A ventricular drain with pressure monitor was placed in his brain on January 7, 2001. In addition to the foregoing, Plaintiff was suffering from aspiration and a right-sided pneumothorax. As a result, a chest tube had to be placed into his lung in the Emergency Department.
The operation to place the ventricular drain and pressure monitor in his skull took place on January 7, 2001. To rule out intra-abdominal injury a diagnostic peritoneal lavage was carried out on January 7, 2001, with an incision made below his navel.
Plaintiff was finally discharged on February 18, 2001, having been hospitalized for six weeks. Following his discharge from UC Davis Medical Center, Plaintiff was transferred to Sierra Gates Rehabilitation for initial head injury rehabilitation. On March 1, 2001, he was released to his parents’ custody.

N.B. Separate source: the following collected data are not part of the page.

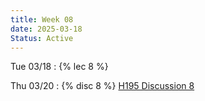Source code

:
 ```yaml
---
title: Week 08
date: 2025-03-18
Status: Active
---
```


Tue 03/18
: {% lec 8 %}

Thu 03/20
: {% disc 8 %} [H195 Discussion 8](https://docs.google.com/presentation/d/14f49VT93s8Z9yGiQ2dgn0I0DmjevbCIM1iVmDwCm4Uw/edit?usp=drive_link)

Plaintiff suffered brain damage in the collision. On December 18, 2002, he was assessed by Alan E. Brooker, Ph.D., ABPP-CN, CRC, a clinical neuropsychologist. In his report, Dr. Brooker concludes the following:
“Thus, the pattern of neuropsychological test date reflects most difficulties are clearly delineated by auditory attention and concentration, delayed procedures (e.g., 18-second delay), but more profound difficulties were found with visual immediate memory, visual delayed memory, and auditory recognition delayed memory as measured by the WMS-3rd Edition.
His speech and language skills appear relatively intact in normal conversation, but he clearly has word-finding and word-naming difficulties. His performance on the COWAT suggested word-retrieval problems on a letter fluency task and he clearly has impaired performance for naming on the Boston Naming Test. His cognitive flexibility as measured by the Wisconsin Card-Sorting Test appears to be relatively stable. Behaviorally, he manifests lowered frustration tolerance with occasional panic attacks but, more importantly, clear evidence of apathy. This manifests in an adjustment disorder. Symptoms of note are clearly delineated on the responses on the SCL-90-R Symptom Profile.”